* **Exercise prompt**:
A picture-free, exact copy of all the records below is the goal.
*** Source data ***
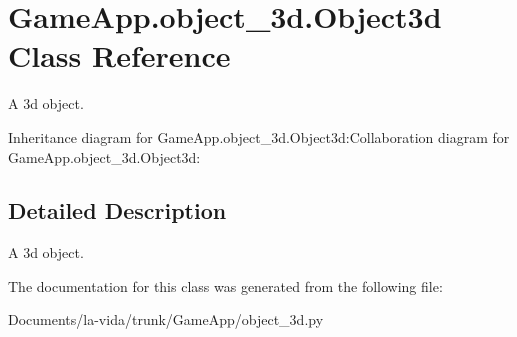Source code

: \hypertarget{classGameApp_1_1object__3d_1_1Object3d}{
\section{GameApp.object\_\-3d.Object3d Class Reference}
\label{classGameApp_1_1object__3d_1_1Object3d}
}
A 3d object.  


Inheritance diagram for GameApp.object\_\-3d.Object3d:Collaboration diagram for GameApp.object\_\-3d.Object3d:

\subsection{Detailed Description}
A 3d object. 

The documentation for this class was generated from the following file:\begin{CompactItemize}
\item 
Documents/la-vida/trunk/GameApp/object\_\-3d.py\end{CompactItemize}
*** End of Source data ***
* **Worked solution**:
Source code

: \hypertarget{classGameApp_1_1object__3d_1_1Object3d}{
\section{GameApp.object\_\-3d.Object3d Class Reference}
\label{classGameApp_1_1object__3d_1_1Object3d}
}
A 3d object.  


Inheritance diagram for GameApp.object\_\-3d.Object3d:Collaboration diagram for GameApp.object\_\-3d.Object3d:

\subsection{Detailed Description}
A 3d object. 

The documentation for this class was generated from the following file:\begin{CompactItemize}
\item 
Documents/la-vida/trunk/GameApp/object\_\-3d.py\end{CompactItemize}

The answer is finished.